Try it
Each entry must be duplicated precisely, with nothing left out.

[[ Data supplied open ]]

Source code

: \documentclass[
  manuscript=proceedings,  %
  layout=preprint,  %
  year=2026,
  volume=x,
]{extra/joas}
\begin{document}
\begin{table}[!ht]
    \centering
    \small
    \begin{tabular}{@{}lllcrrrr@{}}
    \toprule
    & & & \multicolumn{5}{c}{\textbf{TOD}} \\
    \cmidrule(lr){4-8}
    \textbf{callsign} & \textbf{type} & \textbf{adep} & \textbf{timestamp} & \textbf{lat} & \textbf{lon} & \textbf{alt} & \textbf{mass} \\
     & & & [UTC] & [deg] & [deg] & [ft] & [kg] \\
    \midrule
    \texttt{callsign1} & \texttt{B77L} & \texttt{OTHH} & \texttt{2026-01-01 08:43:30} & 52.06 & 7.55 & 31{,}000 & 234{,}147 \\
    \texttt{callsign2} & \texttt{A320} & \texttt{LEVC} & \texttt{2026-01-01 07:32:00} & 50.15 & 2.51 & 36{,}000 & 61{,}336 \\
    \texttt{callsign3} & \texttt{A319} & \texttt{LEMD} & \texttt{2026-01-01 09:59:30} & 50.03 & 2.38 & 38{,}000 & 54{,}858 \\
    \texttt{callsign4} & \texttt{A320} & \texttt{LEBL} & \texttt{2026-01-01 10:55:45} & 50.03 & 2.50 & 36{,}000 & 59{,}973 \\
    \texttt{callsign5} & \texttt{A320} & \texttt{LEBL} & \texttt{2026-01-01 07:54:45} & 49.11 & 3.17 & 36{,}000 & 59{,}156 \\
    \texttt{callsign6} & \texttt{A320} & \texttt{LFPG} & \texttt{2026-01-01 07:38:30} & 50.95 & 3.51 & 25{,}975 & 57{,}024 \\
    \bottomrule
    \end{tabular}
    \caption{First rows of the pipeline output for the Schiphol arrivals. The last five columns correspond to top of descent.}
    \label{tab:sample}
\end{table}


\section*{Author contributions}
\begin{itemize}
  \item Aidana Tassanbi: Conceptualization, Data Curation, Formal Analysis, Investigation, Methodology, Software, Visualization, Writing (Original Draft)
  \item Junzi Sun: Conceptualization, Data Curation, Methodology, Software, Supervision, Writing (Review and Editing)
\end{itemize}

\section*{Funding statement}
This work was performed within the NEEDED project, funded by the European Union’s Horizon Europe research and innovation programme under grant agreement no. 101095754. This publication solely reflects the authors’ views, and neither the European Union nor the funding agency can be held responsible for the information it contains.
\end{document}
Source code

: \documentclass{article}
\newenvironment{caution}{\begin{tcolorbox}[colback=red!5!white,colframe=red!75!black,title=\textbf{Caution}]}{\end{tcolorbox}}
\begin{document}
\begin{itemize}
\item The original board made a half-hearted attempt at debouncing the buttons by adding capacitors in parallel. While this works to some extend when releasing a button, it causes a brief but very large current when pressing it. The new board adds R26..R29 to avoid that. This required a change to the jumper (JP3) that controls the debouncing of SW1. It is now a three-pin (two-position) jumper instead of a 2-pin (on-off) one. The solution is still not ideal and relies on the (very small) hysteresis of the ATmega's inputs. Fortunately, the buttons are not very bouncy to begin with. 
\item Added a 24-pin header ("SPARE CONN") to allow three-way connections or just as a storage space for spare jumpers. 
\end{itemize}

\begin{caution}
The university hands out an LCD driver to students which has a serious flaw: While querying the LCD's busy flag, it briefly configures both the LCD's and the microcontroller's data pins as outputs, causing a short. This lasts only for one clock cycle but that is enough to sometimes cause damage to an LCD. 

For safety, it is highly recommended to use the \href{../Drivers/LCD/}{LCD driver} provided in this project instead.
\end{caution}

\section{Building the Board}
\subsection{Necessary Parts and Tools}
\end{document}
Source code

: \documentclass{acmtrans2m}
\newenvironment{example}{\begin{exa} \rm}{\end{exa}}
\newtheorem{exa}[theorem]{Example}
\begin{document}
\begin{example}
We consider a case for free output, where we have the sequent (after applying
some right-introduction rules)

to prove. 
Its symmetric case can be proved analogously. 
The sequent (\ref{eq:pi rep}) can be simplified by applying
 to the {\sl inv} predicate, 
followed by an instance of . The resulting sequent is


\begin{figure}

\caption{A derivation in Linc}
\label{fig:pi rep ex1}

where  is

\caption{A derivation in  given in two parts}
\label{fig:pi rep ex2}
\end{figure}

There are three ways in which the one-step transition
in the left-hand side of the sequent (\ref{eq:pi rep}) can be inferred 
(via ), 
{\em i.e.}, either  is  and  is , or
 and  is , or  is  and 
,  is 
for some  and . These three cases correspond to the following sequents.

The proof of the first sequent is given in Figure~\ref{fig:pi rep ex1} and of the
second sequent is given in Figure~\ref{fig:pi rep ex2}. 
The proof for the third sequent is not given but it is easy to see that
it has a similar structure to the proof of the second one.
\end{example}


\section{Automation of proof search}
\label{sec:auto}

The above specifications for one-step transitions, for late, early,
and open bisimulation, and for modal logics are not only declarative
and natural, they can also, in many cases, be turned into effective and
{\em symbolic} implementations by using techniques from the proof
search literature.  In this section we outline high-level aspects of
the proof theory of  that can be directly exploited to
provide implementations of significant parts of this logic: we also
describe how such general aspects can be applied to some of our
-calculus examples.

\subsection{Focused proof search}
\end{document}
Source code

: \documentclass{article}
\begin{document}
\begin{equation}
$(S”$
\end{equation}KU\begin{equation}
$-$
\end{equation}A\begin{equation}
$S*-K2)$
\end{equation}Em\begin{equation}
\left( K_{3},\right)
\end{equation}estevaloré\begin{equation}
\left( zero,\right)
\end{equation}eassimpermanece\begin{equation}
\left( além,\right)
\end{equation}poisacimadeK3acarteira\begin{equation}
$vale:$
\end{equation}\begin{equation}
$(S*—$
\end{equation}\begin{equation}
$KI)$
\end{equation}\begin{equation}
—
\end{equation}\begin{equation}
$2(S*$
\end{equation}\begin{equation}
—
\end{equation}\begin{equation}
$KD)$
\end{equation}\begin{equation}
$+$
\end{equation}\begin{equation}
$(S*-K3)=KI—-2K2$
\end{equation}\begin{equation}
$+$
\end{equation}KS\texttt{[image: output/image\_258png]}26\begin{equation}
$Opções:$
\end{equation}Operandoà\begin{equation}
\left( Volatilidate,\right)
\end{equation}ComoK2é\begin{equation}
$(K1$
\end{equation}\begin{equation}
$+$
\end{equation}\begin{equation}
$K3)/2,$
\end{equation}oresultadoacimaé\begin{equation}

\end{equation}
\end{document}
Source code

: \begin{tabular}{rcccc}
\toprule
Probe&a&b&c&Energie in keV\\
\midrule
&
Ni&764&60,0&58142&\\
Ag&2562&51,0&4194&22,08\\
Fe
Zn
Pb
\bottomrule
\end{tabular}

[[ Data supplied closed ]]

Task solution
Source code

: \documentclass[
  manuscript=proceedings,  %
  layout=preprint,  %
  year=2026,
  volume=x,
]{extra/joas}
\begin{document}
\begin{table}[!ht]
    \centering
    \small
    \begin{tabular}{@{}lllcrrrr@{}}
    \toprule
    & & & \multicolumn{5}{c}{\textbf{TOD}} \\
    \cmidrule(lr){4-8}
    \textbf{callsign} & \textbf{type} & \textbf{adep} & \textbf{timestamp} & \textbf{lat} & \textbf{lon} & \textbf{alt} & \textbf{mass} \\
     & & & [UTC] & [deg] & [deg] & [ft] & [kg] \\
    \midrule
    \texttt{callsign1} & \texttt{B77L} & \texttt{OTHH} & \texttt{2026-01-01 08:43:30} & 52.06 & 7.55 & 31{,}000 & 234{,}147 \\
    \texttt{callsign2} & \texttt{A320} & \texttt{LEVC} & \texttt{2026-01-01 07:32:00} & 50.15 & 2.51 & 36{,}000 & 61{,}336 \\
    \texttt{callsign3} & \texttt{A319} & \texttt{LEMD} & \texttt{2026-01-01 09:59:30} & 50.03 & 2.38 & 38{,}000 & 54{,}858 \\
    \texttt{callsign4} & \texttt{A320} & \texttt{LEBL} & \texttt{2026-01-01 10:55:45} & 50.03 & 2.50 & 36{,}000 & 59{,}973 \\
    \texttt{callsign5} & \texttt{A320} & \texttt{LEBL} & \texttt{2026-01-01 07:54:45} & 49.11 & 3.17 & 36{,}000 & 59{,}156 \\
    \texttt{callsign6} & \texttt{A320} & \texttt{LFPG} & \texttt{2026-01-01 07:38:30} & 50.95 & 3.51 & 25{,}975 & 57{,}024 \\
    \bottomrule
    \end{tabular}
    \caption{First rows of the pipeline output for the Schiphol arrivals. The last five columns correspond to top of descent.}
    \label{tab:sample}
\end{table}


\section*{Author contributions}
\begin{itemize}
  \item Aidana Tassanbi: Conceptualization, Data Curation, Formal Analysis, Investigation, Methodology, Software, Visualization, Writing (Original Draft)
  \item Junzi Sun: Conceptualization, Data Curation, Methodology, Software, Supervision, Writing (Review and Editing)
\end{itemize}

\section*{Funding statement}
This work was performed within the NEEDED project, funded by the European Union’s Horizon Europe research and innovation programme under grant agreement no. 101095754. This publication solely reflects the authors’ views, and neither the European Union nor the funding agency can be held responsible for the information it contains.
\end{document}
Source code

: \documentclass{article}
\newenvironment{caution}{\begin{tcolorbox}[colback=red!5!white,colframe=red!75!black,title=\textbf{Caution}]}{\end{tcolorbox}}
\begin{document}
\begin{itemize}
\item The original board made a half-hearted attempt at debouncing the buttons by adding capacitors in parallel. While this works to some extend when releasing a button, it causes a brief but very large current when pressing it. The new board adds R26..R29 to avoid that. This required a change to the jumper (JP3) that controls the debouncing of SW1. It is now a three-pin (two-position) jumper instead of a 2-pin (on-off) one. The solution is still not ideal and relies on the (very small) hysteresis of the ATmega's inputs. Fortunately, the buttons are not very bouncy to begin with. 
\item Added a 24-pin header ("SPARE CONN") to allow three-way connections or just as a storage space for spare jumpers. 
\end{itemize}

\begin{caution}
The university hands out an LCD driver to students which has a serious flaw: While querying the LCD's busy flag, it briefly configures both the LCD's and the microcontroller's data pins as outputs, causing a short. This lasts only for one clock cycle but that is enough to sometimes cause damage to an LCD. 

For safety, it is highly recommended to use the \href{../Drivers/LCD/}{LCD driver} provided in this project instead.
\end{caution}

\section{Building the Board}
\subsection{Necessary Parts and Tools}
\end{document}
Source code

: \documentclass{acmtrans2m}
\newenvironment{example}{\begin{exa} \rm}{\end{exa}}
\newtheorem{exa}[theorem]{Example}
\begin{document}
\begin{example}
We consider a case for free output, where we have the sequent (after applying
some right-introduction rules)

to prove. 
Its symmetric case can be proved analogously. 
The sequent (\ref{eq:pi rep}) can be simplified by applying
 to the {\sl inv} predicate, 
followed by an instance of . The resulting sequent is


\begin{figure}

\caption{A derivation in Linc}
\label{fig:pi rep ex1}

where  is

\caption{A derivation in  given in two parts}
\label{fig:pi rep ex2}
\end{figure}

There are three ways in which the one-step transition
in the left-hand side of the sequent (\ref{eq:pi rep}) can be inferred 
(via ), 
{\em i.e.}, either  is  and  is , or
 and  is , or  is  and 
,  is 
for some  and . These three cases correspond to the following sequents.

The proof of the first sequent is given in Figure~\ref{fig:pi rep ex1} and of the
second sequent is given in Figure~\ref{fig:pi rep ex2}. 
The proof for the third sequent is not given but it is easy to see that
it has a similar structure to the proof of the second one.
\end{example}


\section{Automation of proof search}
\label{sec:auto}

The above specifications for one-step transitions, for late, early,
and open bisimulation, and for modal logics are not only declarative
and natural, they can also, in many cases, be turned into effective and
{\em symbolic} implementations by using techniques from the proof
search literature.  In this section we outline high-level aspects of
the proof theory of  that can be directly exploited to
provide implementations of significant parts of this logic: we also
describe how such general aspects can be applied to some of our
-calculus examples.

\subsection{Focused proof search}
\end{document}
Source code

: \documentclass{article}
\begin{document}
\begin{equation}
$(S”$
\end{equation}KU\begin{equation}
$-$
\end{equation}A\begin{equation}
$S*-K2)$
\end{equation}Em\begin{equation}
\left( K_{3},\right)
\end{equation}estevaloré\begin{equation}
\left( zero,\right)
\end{equation}eassimpermanece\begin{equation}
\left( além,\right)
\end{equation}poisacimadeK3acarteira\begin{equation}
$vale:$
\end{equation}\begin{equation}
$(S*—$
\end{equation}\begin{equation}
$KI)$
\end{equation}\begin{equation}
—
\end{equation}\begin{equation}
$2(S*$
\end{equation}\begin{equation}
—
\end{equation}\begin{equation}
$KD)$
\end{equation}\begin{equation}
$+$
\end{equation}\begin{equation}
$(S*-K3)=KI—-2K2$
\end{equation}\begin{equation}
$+$
\end{equation}KS\texttt{[image: output/image\_258png]}26\begin{equation}
$Opções:$
\end{equation}Operandoà\begin{equation}
\left( Volatilidate,\right)
\end{equation}ComoK2é\begin{equation}
$(K1$
\end{equation}\begin{equation}
$+$
\end{equation}\begin{equation}
$K3)/2,$
\end{equation}oresultadoacimaé\begin{equation}

\end{equation}
\end{document}
Source code

: \begin{tabular}{rcccc}
\toprule
Probe&a&b&c&Energie in keV\\
\midrule
&
Ni&764&60,0&58142&\\
Ag&2562&51,0&4194&22,08\\
Fe
Zn
Pb
\bottomrule
\end{tabular}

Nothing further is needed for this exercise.